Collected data
=======

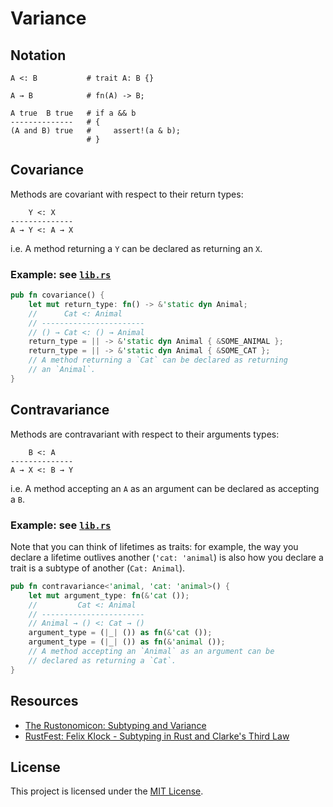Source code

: # Variance

## Notation

```text
A <: B           # trait A: B {}

A → B            # fn(A) -> B;

A true  B true   # if a && b
--------------   # {
(A and B) true   #     assert!(a & b);
                 # }
```

## Covariance

Methods are covariant with respect to their return types:

```text
    Y <: X
--------------
A → Y <: A → X
```

i.e. A method returning a `Y` can be declared as returning an `X`.

### Example: see [`lib.rs`](src/lib.rs#L12)

```rust
pub fn covariance() {
    let mut return_type: fn() -> &'static dyn Animal;
    //      Cat <: Animal
    // -----------------------
    // () → Cat <: () → Animal
    return_type = || -> &'static dyn Animal { &SOME_ANIMAL };
    return_type = || -> &'static dyn Animal { &SOME_CAT };
    // A method returning a `Cat` can be declared as returning
    // an `Animal`.
}
```

## Contravariance

Methods are contravariant with respect to their arguments types:

```text
    B <: A
--------------
A → X <: B → Y
```

i.e. A method accepting an `A` as an argument can be declared as
accepting a `B`.

### Example: see [`lib.rs`](src/lib.rs#L38)

Note that you can think of lifetimes as traits: for example,
the way you declare a lifetime outlives another (`'cat: 'animal`)
is also how you declare a trait is a subtype of another
(`Cat: Animal`).

```rust
pub fn contravariance<'animal, 'cat: 'animal>() {
    let mut argument_type: fn(&'cat ());
    //         Cat <: Animal
    // -----------------------
    // Animal → () <: Cat → ()
    argument_type = (|_| ()) as fn(&'cat ());
    argument_type = (|_| ()) as fn(&'animal ());
    // A method accepting an `Animal` as an argument can be
    // declared as returning a `Cat`.
}
```

## Resources

- [The Rustonomicon: Subtyping and Variance](https://doc.rust-lang.org/nightly/nomicon/subtyping.html)
- [RustFest: Felix Klock - Subtyping in Rust and Clarke's Third Law](https://www.youtube.com/watch?v=fI4RG_uq-WU)

## License

This project is licensed under the [MIT License](LICENSE.md).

=======

WHAT THE TASK ASKS = In the copy, every entry appears exactly as written above and no picture appears.

REPLY TO THE TASK =
Source code

: # Variance

## Notation

```text
A <: B           # trait A: B {}

A → B            # fn(A) -> B;

A true  B true   # if a && b
--------------   # {
(A and B) true   #     assert!(a & b);
                 # }
```

## Covariance

Methods are covariant with respect to their return types:

```text
    Y <: X
--------------
A → Y <: A → X
```

i.e. A method returning a `Y` can be declared as returning an `X`.

### Example: see [`lib.rs`](src/lib.rs#L12)

```rust
pub fn covariance() {
    let mut return_type: fn() -> &'static dyn Animal;
    //      Cat <: Animal
    // -----------------------
    // () → Cat <: () → Animal
    return_type = || -> &'static dyn Animal { &SOME_ANIMAL };
    return_type = || -> &'static dyn Animal { &SOME_CAT };
    // A method returning a `Cat` can be declared as returning
    // an `Animal`.
}
```

## Contravariance

Methods are contravariant with respect to their arguments types:

```text
    B <: A
--------------
A → X <: B → Y
```

i.e. A method accepting an `A` as an argument can be declared as
accepting a `B`.

### Example: see [`lib.rs`](src/lib.rs#L38)

Note that you can think of lifetimes as traits: for example,
the way you declare a lifetime outlives another (`'cat: 'animal`)
is also how you declare a trait is a subtype of another
(`Cat: Animal`).

```rust
pub fn contravariance<'animal, 'cat: 'animal>() {
    let mut argument_type: fn(&'cat ());
    //         Cat <: Animal
    // -----------------------
    // Animal → () <: Cat → ()
    argument_type = (|_| ()) as fn(&'cat ());
    argument_type = (|_| ()) as fn(&'animal ());
    // A method accepting an `Animal` as an argument can be
    // declared as returning a `Cat`.
}
```

## Resources

- [The Rustonomicon: Subtyping and Variance](https://doc.rust-lang.org/nightly/nomicon/subtyping.html)
- [RustFest: Felix Klock - Subtyping in Rust and Clarke's Third Law](https://www.youtube.com/watch?v=fI4RG_uq-WU)

## License

This project is licensed under the [MIT License](LICENSE.md).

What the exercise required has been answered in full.